Abstract: "It's a Second Chance, but a First Life": Re-Engaging Those Reentering after More Than 20 Years of Incarceration (Society for Social Work and Research 30th Annual Conference Anniversary)

"It's a Second Chance, but a First Life": Re-Engaging Those Reentering after More Than 20 Years of Incarceration

Schedule:
Sunday, January 18, 2026
Marquis BR 9, ML 2 (Marriott Marquis Washington DC)
* noted as presenting author
Alison Updyke Neff, DSW, Associate Professor, West Chester University of Pennsylvania, West Chester, PA
Toorjo Ghose, PhD, Associate Professor, University of Pennsylvania, Philadelphia, PA
Noam Keim, MA, Program Coordinator, University of Pennsylvania, The Center for Carceral Communities, Philadelphia, PA
Background and Purpose: In 2012, the US Supreme Court ruled in Miller v. Alabama that imprisoning juveniles for life violated their constitutional rights, leading to the release of a large number of those who had grown up and spent their lives incarcerated. They added significantly to the regular stream of people above 50 who are released after a long incarceration term, having served out their terms, been exonerated, or transferred to parole supervision. Scholars have pointed to the high rates of re-incarceration among those reentering, documenting the lack of accessibility of reentry services, and their ineffectiveness in securing housing, employment, or improving physical and mental health. Critical carceral theorists like Loic Wacquant have argued that many reentry agencies operate more out of an imperative to secure legitimacy within the greater reentry services institutional field, than to effectively intervene with clients. Given this fraught reentry landscape, older people being released after a lengthy incarceration term face multiple challenges. Research on the reentry community has failed to document their experiences. This paper responds to this vacuum by examining the experiences of older people reentering after a long term of incarceration. Specifically, we examine the challenges, supports, service engagement, and mobilizational experiences in a community of older reentering people (ORP) in Philadelphia over the age of 50, released after serving at least 20 years.

Methods: We conducted a mixed methods study from 2020 to 2025, utilizing semi-structured qualitative interviews with ORP (n=30), focus groups (n=5), and ethnographies of public events. A grounded theory approach was utilized to code the data.

Results: Participants described an extension of their incarceration trauma by being confronted by challenges that included: 1) a lack of attachment to community, family, and service providers; 2) a feeling of temporal disconnect or “being left behind”, logistically, and emotionally; 3) increased pressure to make life “count”, a notion we describe as a sense of “accelerated capitalism”; and 4) being hailed by reentry service providers and clients as “survival models”. Participants described a steady process of engagement with, and rejection of reentry services that didn’t fit, a process we describe as “filtering”, until many settled into an engagement with the same small group of reentry providers. Participants noted that these providers facilitated their reentry by: 1) strategically addressing their special needs, while simultaneously normalizing their experiences by embedding them in every-day communities and experiences, a process we describe as “slowing into normalcy”; 2) creating a strong sense of attachment through community-building within the agency, and outside; and 3) mobilizing them as a political community.

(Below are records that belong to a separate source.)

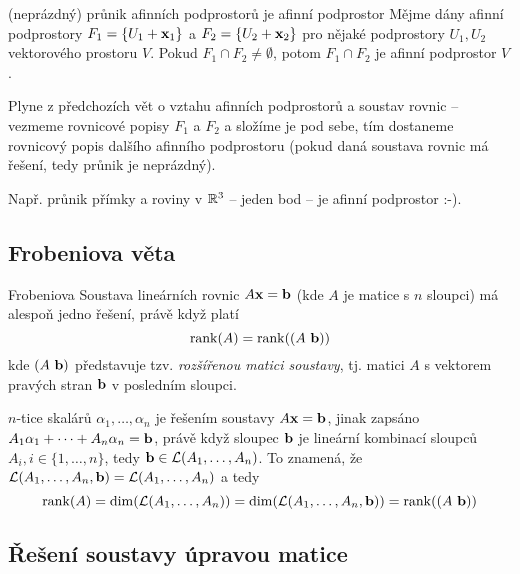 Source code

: \begin{vetaN}{(neprázdný) průnik afinních podprostorů je afinní podprostor}
Mějme dány afinní podprostory $F_1=\{U_1+\mathbf{x}_1\}$ a $F_2=\{U_2+\mathbf{x}_2\}$ pro nějaké podprostory $U_1,U_2$ vektorového prostoru $V$. Pokud $F_1\cap F_2\neq \emptyset$, potom $F_1\cap F_2$ je afinní podprostor $V$.

\begin{dukaz}
Plyne z předchozích vět o vztahu afinních podprostorů a soustav rovnic -- vezmeme rovnicové popisy $F_1$ a $F_2$ a složíme je pod sebe, tím dostaneme rovnicový popis dalšího afinního podprostoru (pokud daná soustava rovnic má řešení, tedy průnik je neprázdný).
\end{dukaz}

\begin{priklad}
Např. průnik přímky a roviny v $\mathbb{R}^3$ -- jeden bod -- je afinní podprostor :-).
\end{priklad}
\end{vetaN}


\subsection{Frobeniova věta }
 

\begin{vetaN}{Frobeniova}
Soustava lineárních rovnic $A\mathbf{x}=\mathbf{b}$ (kde $A$ je matice s $n$ sloupci) má alespoň jedno řešení, právě když platí
$$\mathrm{rank}(A)=\mathrm{rank}((A\ \mathbf{b}))$$
kde $(A\ \mathbf{b})$ představuje tzv. \emph{rozšířenou matici soustavy}, tj. matici $A$ s  vektorem pravých stran $\mathbf{b}$ v posledním sloupci.
\par\medskip
\begin{dukaz}
$n$-tice skalárů $\alpha_1,\dots,\alpha_n$ je řešením soustavy $A\mathbf{x}=\mathbf{b}$, jinak zapsáno $A_1\alpha_1+\dots+A_n\alpha_n=\mathbf{b}$, právě když sloupec $\mathbf{b}$ je lineární kombinací sloupců $A_i, i\in\{1,\dots,n\}$, tedy $\mathbf{b}\in\mathcal{L}(A_1,\dots,A_n)$. To znamená, že $\mathcal{L}(A_1,\dots,A_n,\mathbf{b})=\mathcal{L}(A_1,\dots,A_n)$ a tedy
$$\rank(A)=\dim(\Span(A_1,\dots,A_n))=\dim(\Span(A_1,\dots,A_n,\b{b}))=\rank((A\ \b{b}))$$
\end{dukaz}
\end{vetaN} 

\subsection{Řešení soustavy úpravou matice }

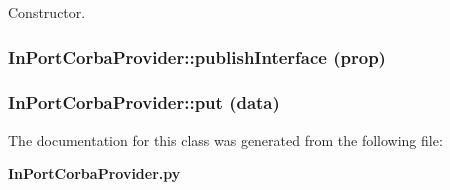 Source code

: Constructor. 

\subsubsection{\setlength{\rightskip}{0pt plus 5cm}In\-Port\-Corba\-Provider::publish\-Interface (prop)}\label{classInPortCorbaProvider_InPortCorbaProvidera1}


\subsubsection{\setlength{\rightskip}{0pt plus 5cm}In\-Port\-Corba\-Provider::put (data)}\label{classInPortCorbaProvider_InPortCorbaProvidera3}




The documentation for this class was generated from the following file:\begin{CompactItemize}
\item 
{\bf In\-Port\-Corba\-Provider.py}\end{CompactItemize}
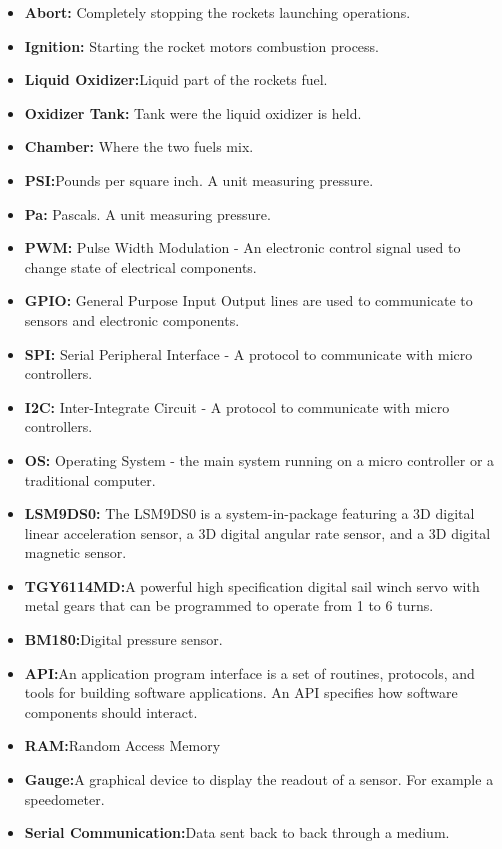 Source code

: \documentclass[10pt,draftclsnofoot,onecolumn,compsoc]{IEEEtran}
\begin{document}
\begin{itemize}
\item{\bf Abort:} Completely stopping the rockets launching operations.
\item{\bf Ignition:} Starting the rocket motors combustion process.
\item{\bf Liquid Oxidizer:}Liquid part of the rockets fuel. 
\item{\bf Oxidizer Tank:} Tank were the liquid oxidizer is held. 
\item{\bf Chamber:} Where the two fuels mix.
\item{\bf PSI:}Pounds per square inch. A unit measuring pressure. 
\item{\bf Pa:} Pascals. A unit measuring pressure.
\item{\bf PWM:} Pulse Width Modulation - An electronic control signal used to change state of electrical components.
\item{\bf GPIO:}  General Purpose Input Output lines are used to communicate to sensors and electronic components.
\item{\bf SPI:}  Serial Peripheral Interface - A protocol to communicate with micro controllers.
\item{\bf I2C:}  Inter-Integrate Circuit - A protocol to communicate with micro controllers.
\item{\bf OS:} Operating System - the main system running on a micro controller or a traditional computer.
\item{\bf LSM9DS0:} The LSM9DS0 is a system-in-package featuring a 3D digital linear acceleration sensor,  a 3D digital angular rate sensor, and a 3D digital magnetic sensor.
\item{\bf TGY6114MD:}A powerful high specification digital sail winch servo with metal gears that can be programmed to operate from 1 to 6 turns.
\item{\bf BM180:}Digital pressure sensor.
\item{\bf API:}An application program interface is a set of routines, protocols, and tools for building software applications. An API specifies how software components should interact.
\item{\bf RAM:}Random Access Memory
\item{\bf Gauge:}A graphical device to display the readout of a sensor. For example a speedometer.
\item{\bf Serial Communication:}Data sent back to back through a medium.
\end{itemize}
\end{document}

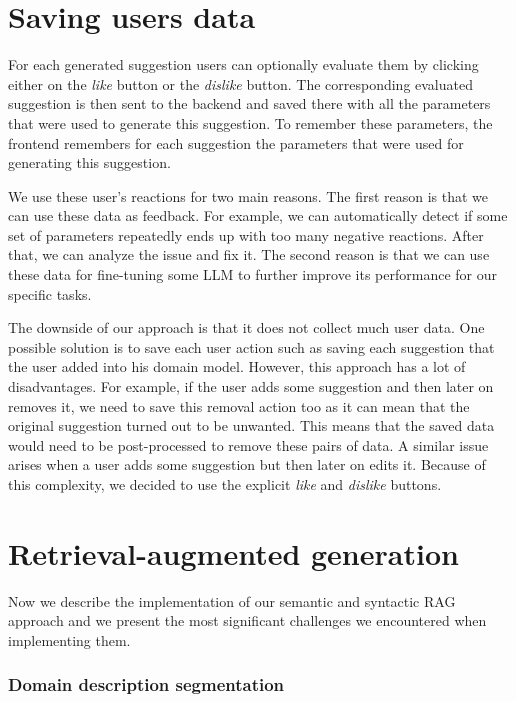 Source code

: 

\section{Saving users data}

For each generated suggestion users can optionally evaluate them by clicking either on the \emph{like} button or the \emph{dislike} button. The corresponding evaluated suggestion is then sent to the backend and saved there with all the parameters that were used to generate this suggestion. To remember these parameters, the frontend remembers for each suggestion the parameters that were used for generating this suggestion.

We use these user's reactions for two main reasons. The first reason is that we can use these data as feedback. For example, we can automatically detect if some set of parameters repeatedly ends up with too many negative reactions. After that, we can analyze the issue and fix it. The second reason is that we can use these data for fine-tuning some LLM to further improve its performance for our specific tasks.

The downside of our approach is that it does not collect much user data. One possible solution is to save each user action such as saving each suggestion that the user added into his domain model. However, this approach has a lot of disadvantages. For example, if the user adds some suggestion and then later on removes it, we need to save this removal action too as it can mean that the original suggestion turned out to be unwanted. This means that the saved data would need to be post-processed to remove these pairs of data. A similar issue arises when a user adds some suggestion but then later on edits it. Because of this complexity, we decided to use the explicit \emph{like} and \emph{dislike} buttons.


\section{Retrieval-augmented generation}
\label{sec:rag_implementation}

Now we describe the implementation of our semantic and syntactic RAG approach and we present the most significant challenges we encountered when implementing them.


\subsubsection{Domain description segmentation}

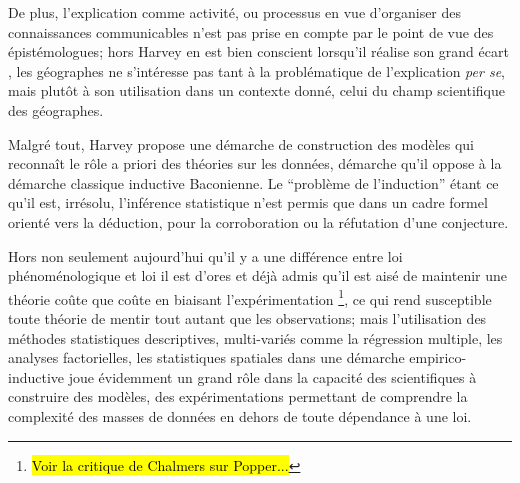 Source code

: De plus, l'explication comme activité, ou processus en vue d'organiser des connaissances communicables n'est pas prise en compte par le point de vue des épistémologues; hors Harvey en est bien conscient lorsqu'il réalise son grand écart \autocite[10]{Harvey1969}, les géographes ne s’intéresse pas tant à la problématique de l'explication \textit{per se}, mais plutôt à son utilisation dans un contexte donné, celui du champ scientifique des géographes.

Malgré tout, Harvey propose une démarche de construction des modèles qui reconnaît le rôle a priori des théories sur les données, démarche qu'il oppose à la démarche classique inductive Baconienne. Le \enquote{problème de l'induction} étant ce qu'il est, irrésolu, l'inférence statistique n'est permis que dans un cadre formel orienté vers la déduction, pour la corroboration ou la réfutation d'une conjecture.

Hors non seulement aujourd'hui qu'il y a une différence entre loi phénoménologique et loi il est d'ores et déjà admis qu'il est aisé de maintenir une théorie coûte que coûte en biaisant l'expérimentation \footnote{\hl{Voir la critique de Chalmers sur Popper...} }, ce qui rend susceptible toute théorie de mentir tout autant que les observations; mais l'utilisation des méthodes statistiques descriptives, multi-variés comme la régression multiple, les analyses factorielles, les statistiques spatiales dans une démarche empirico-inductive joue évidemment un grand rôle dans la capacité des scientifiques à construire des modèles, des expérimentations permettant de comprendre la complexité des masses de données en dehors de toute dépendance à une loi. %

Conclusion and Implications: We discuss the emerging conceptual framework delineating the challenges and facilitating factors shaping reentry in this community. We describe the implications for practice, specifically noting that providers need to pay close attention to differing experiences of time, community, and existential worth. We argue that the institutional critique of the reentry field can be countered by agencies willing to resist pressures to become isomorphic with the reentry field, to refocus on collaborating with the ORP community.